Jackie Chan approaches the English language with the same resourcefulness, energy, and vague sense of exhaustion as he stages his fight scenes. Like one of his on-screen heroes, who always seems a few steps behind the villain and must grasp whatever conveniently-placed props are available to fend off his four/five enemies, Chan races through stories grasping at words like so many beach chairs, umbrellas, or pool noodles.

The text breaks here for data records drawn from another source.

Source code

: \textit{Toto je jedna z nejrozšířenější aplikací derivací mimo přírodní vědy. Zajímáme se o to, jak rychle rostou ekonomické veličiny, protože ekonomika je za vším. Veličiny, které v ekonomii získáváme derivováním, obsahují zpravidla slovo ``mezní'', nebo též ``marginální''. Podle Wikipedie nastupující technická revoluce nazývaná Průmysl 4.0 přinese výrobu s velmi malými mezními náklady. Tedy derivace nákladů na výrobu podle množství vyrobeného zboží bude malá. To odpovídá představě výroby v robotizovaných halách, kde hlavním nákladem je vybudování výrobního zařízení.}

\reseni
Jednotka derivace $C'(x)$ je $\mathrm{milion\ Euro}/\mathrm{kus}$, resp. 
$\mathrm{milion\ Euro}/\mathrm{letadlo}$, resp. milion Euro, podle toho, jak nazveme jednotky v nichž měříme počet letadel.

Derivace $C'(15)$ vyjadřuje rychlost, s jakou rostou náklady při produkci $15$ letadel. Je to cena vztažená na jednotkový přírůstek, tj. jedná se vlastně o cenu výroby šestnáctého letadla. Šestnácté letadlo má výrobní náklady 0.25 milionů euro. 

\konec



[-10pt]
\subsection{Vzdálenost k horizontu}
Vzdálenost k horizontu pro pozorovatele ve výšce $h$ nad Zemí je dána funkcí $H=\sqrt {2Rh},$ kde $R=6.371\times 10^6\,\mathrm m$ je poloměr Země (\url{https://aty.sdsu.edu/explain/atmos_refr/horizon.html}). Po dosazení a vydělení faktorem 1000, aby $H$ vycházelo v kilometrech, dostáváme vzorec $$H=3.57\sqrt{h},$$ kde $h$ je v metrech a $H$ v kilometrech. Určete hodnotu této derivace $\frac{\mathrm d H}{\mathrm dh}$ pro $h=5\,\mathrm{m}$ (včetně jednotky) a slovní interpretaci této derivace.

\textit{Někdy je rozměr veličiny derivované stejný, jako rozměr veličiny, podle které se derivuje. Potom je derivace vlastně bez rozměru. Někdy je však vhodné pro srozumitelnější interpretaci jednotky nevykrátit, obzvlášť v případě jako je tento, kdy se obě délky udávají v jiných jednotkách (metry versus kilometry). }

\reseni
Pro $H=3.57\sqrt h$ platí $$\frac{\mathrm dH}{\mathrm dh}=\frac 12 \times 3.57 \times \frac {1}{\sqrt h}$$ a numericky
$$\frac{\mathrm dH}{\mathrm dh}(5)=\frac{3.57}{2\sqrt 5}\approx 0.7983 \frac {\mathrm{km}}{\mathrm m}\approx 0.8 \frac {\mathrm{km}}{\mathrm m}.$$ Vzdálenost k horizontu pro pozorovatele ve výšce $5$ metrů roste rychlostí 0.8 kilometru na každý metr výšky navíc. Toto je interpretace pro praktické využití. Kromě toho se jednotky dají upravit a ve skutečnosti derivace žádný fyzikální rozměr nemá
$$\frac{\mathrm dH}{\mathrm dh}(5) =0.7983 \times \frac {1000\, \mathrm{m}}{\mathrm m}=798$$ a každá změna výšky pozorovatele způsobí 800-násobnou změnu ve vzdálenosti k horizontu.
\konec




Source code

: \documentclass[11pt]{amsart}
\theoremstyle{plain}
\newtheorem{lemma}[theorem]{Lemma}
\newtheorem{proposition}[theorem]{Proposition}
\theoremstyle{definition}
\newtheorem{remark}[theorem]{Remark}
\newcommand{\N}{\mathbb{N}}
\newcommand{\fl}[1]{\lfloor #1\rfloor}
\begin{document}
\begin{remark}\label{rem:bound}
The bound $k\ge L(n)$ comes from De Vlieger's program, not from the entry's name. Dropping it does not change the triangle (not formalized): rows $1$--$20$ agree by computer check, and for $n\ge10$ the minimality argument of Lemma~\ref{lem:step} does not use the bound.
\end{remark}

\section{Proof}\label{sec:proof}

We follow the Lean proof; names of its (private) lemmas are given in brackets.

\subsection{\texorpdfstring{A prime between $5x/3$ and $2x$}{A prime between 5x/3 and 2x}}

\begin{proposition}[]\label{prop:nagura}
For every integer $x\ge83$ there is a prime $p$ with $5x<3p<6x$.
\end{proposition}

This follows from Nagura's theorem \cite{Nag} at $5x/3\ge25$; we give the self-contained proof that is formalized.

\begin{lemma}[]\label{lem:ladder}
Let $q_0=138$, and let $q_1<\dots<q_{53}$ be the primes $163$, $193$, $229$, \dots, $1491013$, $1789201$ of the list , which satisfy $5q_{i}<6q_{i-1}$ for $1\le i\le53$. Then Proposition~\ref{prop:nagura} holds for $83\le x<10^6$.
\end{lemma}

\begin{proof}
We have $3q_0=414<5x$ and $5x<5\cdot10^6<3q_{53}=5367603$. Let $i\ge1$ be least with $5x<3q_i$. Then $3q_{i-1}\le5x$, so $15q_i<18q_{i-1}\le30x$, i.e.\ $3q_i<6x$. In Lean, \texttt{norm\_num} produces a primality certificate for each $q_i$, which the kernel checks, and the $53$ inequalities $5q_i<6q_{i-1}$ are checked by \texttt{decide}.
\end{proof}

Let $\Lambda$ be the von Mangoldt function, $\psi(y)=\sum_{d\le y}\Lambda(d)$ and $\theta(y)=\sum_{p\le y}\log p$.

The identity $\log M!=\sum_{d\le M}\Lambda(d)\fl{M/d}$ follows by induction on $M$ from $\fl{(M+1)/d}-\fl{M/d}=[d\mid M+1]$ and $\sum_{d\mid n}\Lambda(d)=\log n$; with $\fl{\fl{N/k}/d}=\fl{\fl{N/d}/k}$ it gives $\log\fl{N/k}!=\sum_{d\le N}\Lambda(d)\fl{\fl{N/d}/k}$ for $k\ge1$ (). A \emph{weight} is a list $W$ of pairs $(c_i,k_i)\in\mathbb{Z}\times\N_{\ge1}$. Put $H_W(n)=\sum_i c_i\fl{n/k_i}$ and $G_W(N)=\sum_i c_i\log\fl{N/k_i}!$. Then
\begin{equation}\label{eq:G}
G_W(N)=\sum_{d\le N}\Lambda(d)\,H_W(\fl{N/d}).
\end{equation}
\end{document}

At the TIFF Bell Lightbox, where he introduced four of his films this week to promote the “A Century of Chinese Cinema” retrospective, Chan variously swiveled in his chair, twisted his face, hopped on his feet, and (when the time called for it) simulated a swift kick in the groin to intensify his anecdotes. For a man who has broken seemingly every bone in his body over 59 years, such agility is fairly remarkable. Like so many kung-fu stars who rose to prominence in the ‘70s, Chan struggled to escape comparison to Bruce Lee; as a public speaker, his storytelling style might be more accurately likened to Jackson Pollack.

***

“When I was a stunt guy, Bruce Lee was a megastar,” says Chan. Fresh out of ten years of grueling training at the Peking Opera School, the young martial artist drifted into the Hong Kong film industry in the ‘60s and ‘70s, where he earned a reputation for performing stunts so dangerous that even Hong Kong stuntmen balked at them.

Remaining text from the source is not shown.